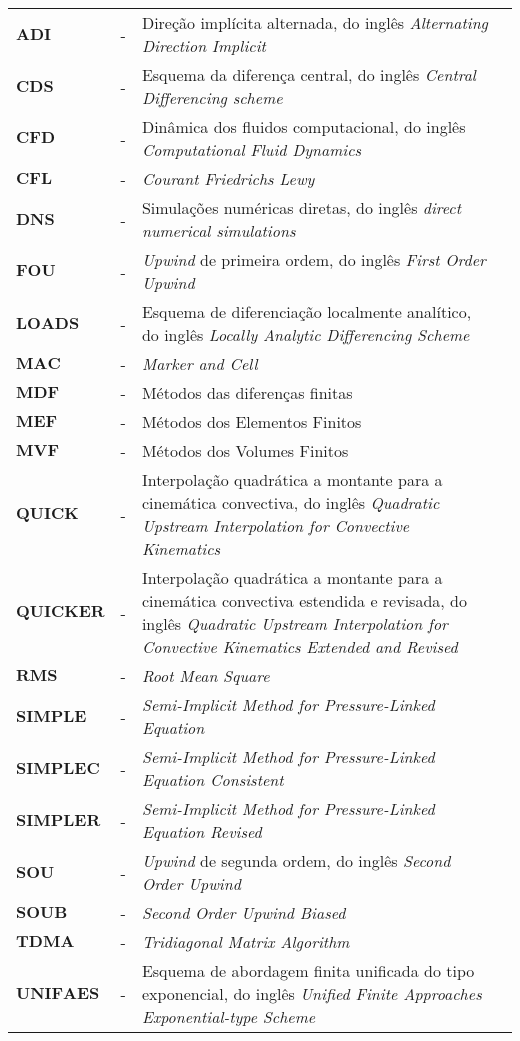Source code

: \noindent
\begin{tabular}{l c p{.8\linewidth} c}
	$\textbf{ADI}$& - & Direção implícita alternada, do inglês \textit{Alternating Direction Implicit} \\
	$\textbf{CDS}$& - & Esquema da diferença central, do inglês \textit{Central Differencing scheme} \\
	$\textbf{CFD}$& - & Dinâmica dos fluidos computacional, do inglês \textit{Computational Fluid Dynamics} \\
	$\textbf{CFL}$& - & \textit{Courant Friedrichs Lewy} \\
	$\textbf{DNS}$& - & Simulações numéricas diretas, do inglês \textit{direct numerical simulations}\\
	$\textbf{FOU}$& - & \textit{Upwind} de primeira ordem, do inglês \textit{First Order Upwind} \\
	$\textbf{LOADS}$& - & Esquema de diferenciação localmente analítico, do inglês \textit{Locally Analytic Differencing Scheme} \\
	$\textbf{MAC}$& - & \textit{Marker and Cell}\\
	$\textbf{MDF}$& - & Métodos das diferenças finitas\\
	$\textbf{MEF}$& - & Métodos dos Elementos Finitos\\
	$\textbf{MVF}$& - & Métodos dos Volumes Finitos\\
	$\textbf{QUICK}$& - & Interpolação quadrática a montante para a cinemática convectiva, do inglês \textit{Quadratic Upstream Interpolation for Convective Kinematics} \\
	$\textbf{QUICKER}$& - & Interpolação quadrática a montante para a cinemática convectiva estendida e revisada, do inglês \textit{Quadratic Upstream Interpolation for Convective Kinematics Extended and Revised}\\
	$\textbf{RMS}$& - & \textit{Root Mean Square} \\
	$\textbf{SIMPLE}$& - & \textit{Semi-Implicit Method for Pressure-Linked Equation} \\
	$\textbf{SIMPLEC}$& - & \textit{Semi-Implicit Method for Pressure-Linked Equation Consistent} \\
	$\textbf{SIMPLER}$& - & \textit{Semi-Implicit Method for Pressure-Linked Equation Revised} \\
	$\textbf{SOU}$& - & \textit{Upwind} de segunda ordem, do inglês \textit{Second Order Upwind} \\
	$\textbf{SOUB}$& - & \textit{Second Order Upwind Biased} \\
	$\textbf{TDMA}$& - & \textit{Tridiagonal Matrix Algorithm} \\
	$\textbf{UNIFAES}$& - & Esquema de abordagem finita unificada do tipo exponencial, do inglês \textit{Unified Finite Approaches Exponential-type Scheme} \\
\end{tabular}
\newline \newline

■ ■ ■ ■ ■ ■ ■

# DIRECTIONS FOR THIS TASK
Write out the data exactly, but not its pictures.

# YOUR RESPONSE
Source code

: \noindent
\begin{tabular}{l c p{.8\linewidth} c}
	$\textbf{ADI}$& - & Direção implícita alternada, do inglês \textit{Alternating Direction Implicit} \\
	$\textbf{CDS}$& - & Esquema da diferença central, do inglês \textit{Central Differencing scheme} \\
	$\textbf{CFD}$& - & Dinâmica dos fluidos computacional, do inglês \textit{Computational Fluid Dynamics} \\
	$\textbf{CFL}$& - & \textit{Courant Friedrichs Lewy} \\
	$\textbf{DNS}$& - & Simulações numéricas diretas, do inglês \textit{direct numerical simulations}\\
	$\textbf{FOU}$& - & \textit{Upwind} de primeira ordem, do inglês \textit{First Order Upwind} \\
	$\textbf{LOADS}$& - & Esquema de diferenciação localmente analítico, do inglês \textit{Locally Analytic Differencing Scheme} \\
	$\textbf{MAC}$& - & \textit{Marker and Cell}\\
	$\textbf{MDF}$& - & Métodos das diferenças finitas\\
	$\textbf{MEF}$& - & Métodos dos Elementos Finitos\\
	$\textbf{MVF}$& - & Métodos dos Volumes Finitos\\
	$\textbf{QUICK}$& - & Interpolação quadrática a montante para a cinemática convectiva, do inglês \textit{Quadratic Upstream Interpolation for Convective Kinematics} \\
	$\textbf{QUICKER}$& - & Interpolação quadrática a montante para a cinemática convectiva estendida e revisada, do inglês \textit{Quadratic Upstream Interpolation for Convective Kinematics Extended and Revised}\\
	$\textbf{RMS}$& - & \textit{Root Mean Square} \\
	$\textbf{SIMPLE}$& - & \textit{Semi-Implicit Method for Pressure-Linked Equation} \\
	$\textbf{SIMPLEC}$& - & \textit{Semi-Implicit Method for Pressure-Linked Equation Consistent} \\
	$\textbf{SIMPLER}$& - & \textit{Semi-Implicit Method for Pressure-Linked Equation Revised} \\
	$\textbf{SOU}$& - & \textit{Upwind} de segunda ordem, do inglês \textit{Second Order Upwind} \\
	$\textbf{SOUB}$& - & \textit{Second Order Upwind Biased} \\
	$\textbf{TDMA}$& - & \textit{Tridiagonal Matrix Algorithm} \\
	$\textbf{UNIFAES}$& - & Esquema de abordagem finita unificada do tipo exponencial, do inglês \textit{Unified Finite Approaches Exponential-type Scheme} \\
\end{tabular}
\newline \newline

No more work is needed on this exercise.